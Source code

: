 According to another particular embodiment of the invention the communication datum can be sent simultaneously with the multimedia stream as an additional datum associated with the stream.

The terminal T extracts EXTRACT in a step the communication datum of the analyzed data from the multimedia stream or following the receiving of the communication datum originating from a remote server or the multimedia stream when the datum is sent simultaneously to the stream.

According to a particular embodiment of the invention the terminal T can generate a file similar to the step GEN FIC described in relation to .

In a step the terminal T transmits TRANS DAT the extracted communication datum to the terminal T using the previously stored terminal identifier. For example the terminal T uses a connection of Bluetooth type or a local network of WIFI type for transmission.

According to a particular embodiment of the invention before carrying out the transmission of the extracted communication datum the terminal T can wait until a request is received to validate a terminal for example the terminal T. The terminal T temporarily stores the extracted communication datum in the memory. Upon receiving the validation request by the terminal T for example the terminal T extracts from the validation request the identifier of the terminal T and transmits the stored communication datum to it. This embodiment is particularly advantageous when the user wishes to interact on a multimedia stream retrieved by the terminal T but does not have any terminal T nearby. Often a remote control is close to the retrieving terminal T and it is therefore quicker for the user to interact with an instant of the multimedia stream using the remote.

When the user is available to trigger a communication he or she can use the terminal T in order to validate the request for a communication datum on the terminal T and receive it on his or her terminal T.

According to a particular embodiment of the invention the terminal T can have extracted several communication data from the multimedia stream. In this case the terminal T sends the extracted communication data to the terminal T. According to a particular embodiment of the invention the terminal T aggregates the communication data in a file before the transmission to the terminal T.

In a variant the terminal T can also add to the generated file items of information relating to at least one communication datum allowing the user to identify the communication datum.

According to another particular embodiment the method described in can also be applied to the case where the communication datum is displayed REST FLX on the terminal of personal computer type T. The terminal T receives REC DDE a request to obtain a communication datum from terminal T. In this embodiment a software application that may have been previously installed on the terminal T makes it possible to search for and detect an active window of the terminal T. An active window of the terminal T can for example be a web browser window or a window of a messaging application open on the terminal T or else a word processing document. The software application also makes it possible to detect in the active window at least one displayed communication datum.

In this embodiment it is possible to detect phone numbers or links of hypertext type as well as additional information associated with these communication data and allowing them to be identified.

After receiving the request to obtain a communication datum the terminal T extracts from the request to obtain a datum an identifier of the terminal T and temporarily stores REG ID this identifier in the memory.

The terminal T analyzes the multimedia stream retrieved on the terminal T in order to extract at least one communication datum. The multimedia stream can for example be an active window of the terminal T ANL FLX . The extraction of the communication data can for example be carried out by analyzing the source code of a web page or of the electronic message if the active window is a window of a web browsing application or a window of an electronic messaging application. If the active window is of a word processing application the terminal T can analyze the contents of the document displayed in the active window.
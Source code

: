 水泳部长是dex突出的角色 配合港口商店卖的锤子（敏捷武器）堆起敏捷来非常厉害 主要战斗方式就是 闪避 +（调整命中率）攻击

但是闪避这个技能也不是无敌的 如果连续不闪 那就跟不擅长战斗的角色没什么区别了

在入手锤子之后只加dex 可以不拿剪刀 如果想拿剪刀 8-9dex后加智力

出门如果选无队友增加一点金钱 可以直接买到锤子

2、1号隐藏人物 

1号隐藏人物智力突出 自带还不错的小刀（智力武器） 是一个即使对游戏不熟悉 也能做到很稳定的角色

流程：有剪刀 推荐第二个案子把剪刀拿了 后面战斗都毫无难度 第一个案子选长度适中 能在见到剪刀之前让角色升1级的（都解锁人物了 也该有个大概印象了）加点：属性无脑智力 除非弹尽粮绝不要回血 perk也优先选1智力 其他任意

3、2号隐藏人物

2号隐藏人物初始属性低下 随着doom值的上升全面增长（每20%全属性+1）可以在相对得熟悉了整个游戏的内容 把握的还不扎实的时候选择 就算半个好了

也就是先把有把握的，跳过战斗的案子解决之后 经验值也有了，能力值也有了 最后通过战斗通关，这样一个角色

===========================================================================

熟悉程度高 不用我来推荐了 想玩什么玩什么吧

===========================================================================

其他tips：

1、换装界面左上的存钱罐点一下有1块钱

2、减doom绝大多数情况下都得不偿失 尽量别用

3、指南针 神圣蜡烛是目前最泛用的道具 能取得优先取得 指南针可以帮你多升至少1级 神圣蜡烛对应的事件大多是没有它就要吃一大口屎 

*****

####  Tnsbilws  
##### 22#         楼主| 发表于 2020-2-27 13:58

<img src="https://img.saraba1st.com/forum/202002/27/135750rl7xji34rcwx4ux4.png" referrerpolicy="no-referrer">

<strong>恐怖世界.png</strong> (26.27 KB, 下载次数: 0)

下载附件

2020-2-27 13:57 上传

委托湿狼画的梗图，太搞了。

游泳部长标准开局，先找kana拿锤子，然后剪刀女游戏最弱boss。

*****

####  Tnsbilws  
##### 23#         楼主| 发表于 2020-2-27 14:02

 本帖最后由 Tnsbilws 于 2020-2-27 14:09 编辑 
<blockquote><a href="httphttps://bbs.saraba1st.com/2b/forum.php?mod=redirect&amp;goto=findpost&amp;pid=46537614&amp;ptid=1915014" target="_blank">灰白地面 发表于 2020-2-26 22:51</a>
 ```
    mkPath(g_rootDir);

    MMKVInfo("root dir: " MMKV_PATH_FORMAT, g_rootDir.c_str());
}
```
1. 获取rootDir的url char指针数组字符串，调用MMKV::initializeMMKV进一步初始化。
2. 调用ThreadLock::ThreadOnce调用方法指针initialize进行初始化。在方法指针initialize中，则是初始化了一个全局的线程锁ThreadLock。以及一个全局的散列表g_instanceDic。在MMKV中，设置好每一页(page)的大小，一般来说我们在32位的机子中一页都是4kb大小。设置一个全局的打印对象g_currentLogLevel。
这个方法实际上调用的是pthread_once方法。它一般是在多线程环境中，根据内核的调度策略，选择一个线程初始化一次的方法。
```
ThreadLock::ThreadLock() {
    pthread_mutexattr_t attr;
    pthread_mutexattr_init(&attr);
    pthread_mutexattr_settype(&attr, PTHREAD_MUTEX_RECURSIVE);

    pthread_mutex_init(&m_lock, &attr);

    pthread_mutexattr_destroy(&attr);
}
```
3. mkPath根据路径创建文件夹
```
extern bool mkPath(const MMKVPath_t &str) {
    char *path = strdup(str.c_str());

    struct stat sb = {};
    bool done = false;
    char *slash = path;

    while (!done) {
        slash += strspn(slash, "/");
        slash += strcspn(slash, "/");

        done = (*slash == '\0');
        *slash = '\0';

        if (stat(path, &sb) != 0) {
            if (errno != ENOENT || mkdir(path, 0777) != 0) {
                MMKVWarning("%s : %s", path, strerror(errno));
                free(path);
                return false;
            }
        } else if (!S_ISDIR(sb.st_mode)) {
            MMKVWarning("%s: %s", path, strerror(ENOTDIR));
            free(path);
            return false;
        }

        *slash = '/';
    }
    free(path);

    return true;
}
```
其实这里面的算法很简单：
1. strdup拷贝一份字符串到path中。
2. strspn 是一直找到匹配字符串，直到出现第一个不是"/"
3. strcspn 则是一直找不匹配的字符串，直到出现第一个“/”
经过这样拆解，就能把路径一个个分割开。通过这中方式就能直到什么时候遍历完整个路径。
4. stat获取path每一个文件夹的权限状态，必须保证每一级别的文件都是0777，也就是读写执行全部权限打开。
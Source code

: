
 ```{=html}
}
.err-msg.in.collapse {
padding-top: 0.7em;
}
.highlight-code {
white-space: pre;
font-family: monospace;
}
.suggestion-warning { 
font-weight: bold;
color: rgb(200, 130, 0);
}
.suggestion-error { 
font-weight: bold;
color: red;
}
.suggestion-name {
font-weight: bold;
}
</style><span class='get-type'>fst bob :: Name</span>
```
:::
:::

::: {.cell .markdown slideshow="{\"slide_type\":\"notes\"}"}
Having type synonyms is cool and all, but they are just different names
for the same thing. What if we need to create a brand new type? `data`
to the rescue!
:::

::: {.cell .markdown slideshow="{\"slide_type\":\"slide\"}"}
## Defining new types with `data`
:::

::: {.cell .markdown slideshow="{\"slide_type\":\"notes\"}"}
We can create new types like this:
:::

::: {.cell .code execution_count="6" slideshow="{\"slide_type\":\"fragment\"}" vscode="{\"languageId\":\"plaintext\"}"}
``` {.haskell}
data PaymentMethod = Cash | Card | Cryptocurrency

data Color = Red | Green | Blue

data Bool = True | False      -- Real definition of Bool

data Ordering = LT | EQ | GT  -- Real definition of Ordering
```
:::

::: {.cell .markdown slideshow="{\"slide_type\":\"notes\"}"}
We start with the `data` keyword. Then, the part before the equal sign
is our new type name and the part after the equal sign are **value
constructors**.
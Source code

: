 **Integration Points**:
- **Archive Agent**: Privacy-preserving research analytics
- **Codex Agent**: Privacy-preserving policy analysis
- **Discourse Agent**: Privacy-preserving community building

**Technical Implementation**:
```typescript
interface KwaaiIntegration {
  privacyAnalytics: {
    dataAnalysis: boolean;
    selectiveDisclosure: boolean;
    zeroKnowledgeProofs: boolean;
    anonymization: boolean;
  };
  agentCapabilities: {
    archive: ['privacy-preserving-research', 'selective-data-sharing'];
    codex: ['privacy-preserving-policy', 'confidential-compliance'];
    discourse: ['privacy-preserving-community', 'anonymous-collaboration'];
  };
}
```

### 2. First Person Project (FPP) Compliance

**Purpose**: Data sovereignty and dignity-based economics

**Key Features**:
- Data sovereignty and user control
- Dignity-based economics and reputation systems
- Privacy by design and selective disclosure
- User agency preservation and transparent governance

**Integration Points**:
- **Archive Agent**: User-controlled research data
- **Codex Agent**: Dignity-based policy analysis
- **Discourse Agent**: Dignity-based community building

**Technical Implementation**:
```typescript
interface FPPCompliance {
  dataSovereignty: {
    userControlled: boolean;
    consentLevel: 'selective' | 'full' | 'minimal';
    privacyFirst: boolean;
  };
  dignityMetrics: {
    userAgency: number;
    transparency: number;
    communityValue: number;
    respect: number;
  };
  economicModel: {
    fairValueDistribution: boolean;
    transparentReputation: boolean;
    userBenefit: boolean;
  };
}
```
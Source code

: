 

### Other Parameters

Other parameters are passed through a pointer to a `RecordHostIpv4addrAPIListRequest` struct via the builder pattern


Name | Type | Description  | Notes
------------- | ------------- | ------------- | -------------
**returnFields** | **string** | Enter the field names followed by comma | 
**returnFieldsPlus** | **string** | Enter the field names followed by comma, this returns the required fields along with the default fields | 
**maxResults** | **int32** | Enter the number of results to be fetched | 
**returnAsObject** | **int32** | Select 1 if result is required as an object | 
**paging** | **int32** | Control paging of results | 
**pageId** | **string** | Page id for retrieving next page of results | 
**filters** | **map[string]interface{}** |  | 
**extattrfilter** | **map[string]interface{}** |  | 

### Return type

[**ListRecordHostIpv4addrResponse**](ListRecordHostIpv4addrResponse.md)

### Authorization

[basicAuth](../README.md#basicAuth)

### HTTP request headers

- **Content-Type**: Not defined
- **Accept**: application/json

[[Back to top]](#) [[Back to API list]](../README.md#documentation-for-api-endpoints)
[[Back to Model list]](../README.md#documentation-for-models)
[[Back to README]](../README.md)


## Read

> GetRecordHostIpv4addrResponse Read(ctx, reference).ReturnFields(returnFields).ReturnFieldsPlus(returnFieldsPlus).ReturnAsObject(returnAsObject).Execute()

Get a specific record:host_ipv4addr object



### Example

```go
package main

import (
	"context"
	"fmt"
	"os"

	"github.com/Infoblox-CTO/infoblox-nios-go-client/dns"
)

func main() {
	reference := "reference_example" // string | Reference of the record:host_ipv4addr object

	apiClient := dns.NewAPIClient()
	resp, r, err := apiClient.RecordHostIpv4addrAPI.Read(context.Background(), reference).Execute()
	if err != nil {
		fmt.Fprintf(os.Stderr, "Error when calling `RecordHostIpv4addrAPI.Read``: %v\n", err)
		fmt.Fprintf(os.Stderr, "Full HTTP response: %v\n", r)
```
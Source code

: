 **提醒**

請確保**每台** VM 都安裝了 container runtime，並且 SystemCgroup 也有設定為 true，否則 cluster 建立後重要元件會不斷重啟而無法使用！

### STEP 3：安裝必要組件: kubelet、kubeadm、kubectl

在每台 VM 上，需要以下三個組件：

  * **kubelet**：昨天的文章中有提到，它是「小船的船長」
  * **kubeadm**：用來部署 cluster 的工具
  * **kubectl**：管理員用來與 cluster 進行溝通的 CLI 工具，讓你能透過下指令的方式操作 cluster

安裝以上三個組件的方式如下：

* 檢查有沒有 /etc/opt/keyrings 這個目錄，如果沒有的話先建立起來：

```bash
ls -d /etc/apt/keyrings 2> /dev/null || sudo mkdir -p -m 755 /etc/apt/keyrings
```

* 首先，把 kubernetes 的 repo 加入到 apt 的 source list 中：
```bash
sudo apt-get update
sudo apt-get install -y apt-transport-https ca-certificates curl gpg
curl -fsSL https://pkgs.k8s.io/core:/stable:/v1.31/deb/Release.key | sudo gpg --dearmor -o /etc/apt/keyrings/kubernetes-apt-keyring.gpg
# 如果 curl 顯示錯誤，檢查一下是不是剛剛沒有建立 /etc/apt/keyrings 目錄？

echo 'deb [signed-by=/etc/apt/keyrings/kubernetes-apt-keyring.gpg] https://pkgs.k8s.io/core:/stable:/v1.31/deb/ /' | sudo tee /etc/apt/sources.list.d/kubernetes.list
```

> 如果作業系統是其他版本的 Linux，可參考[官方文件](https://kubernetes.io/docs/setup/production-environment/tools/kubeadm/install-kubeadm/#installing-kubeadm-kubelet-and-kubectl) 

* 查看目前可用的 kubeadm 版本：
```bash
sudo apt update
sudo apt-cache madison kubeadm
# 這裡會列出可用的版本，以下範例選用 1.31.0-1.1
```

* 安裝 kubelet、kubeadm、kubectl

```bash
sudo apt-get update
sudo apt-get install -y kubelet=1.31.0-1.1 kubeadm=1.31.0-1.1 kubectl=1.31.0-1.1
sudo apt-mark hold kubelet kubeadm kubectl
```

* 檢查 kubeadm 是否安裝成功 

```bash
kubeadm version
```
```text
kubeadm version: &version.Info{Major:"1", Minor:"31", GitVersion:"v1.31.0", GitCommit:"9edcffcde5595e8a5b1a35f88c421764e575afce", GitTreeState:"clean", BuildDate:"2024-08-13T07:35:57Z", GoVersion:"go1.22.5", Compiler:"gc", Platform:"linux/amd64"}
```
+ + + + +
> **What this task involves**
Which lines of the data hold the string "economics"? Return each of them.

> **Written answer**
**Purpose**: Data sovereignty and dignity-based economics
- Dignity-based economics and reputation systems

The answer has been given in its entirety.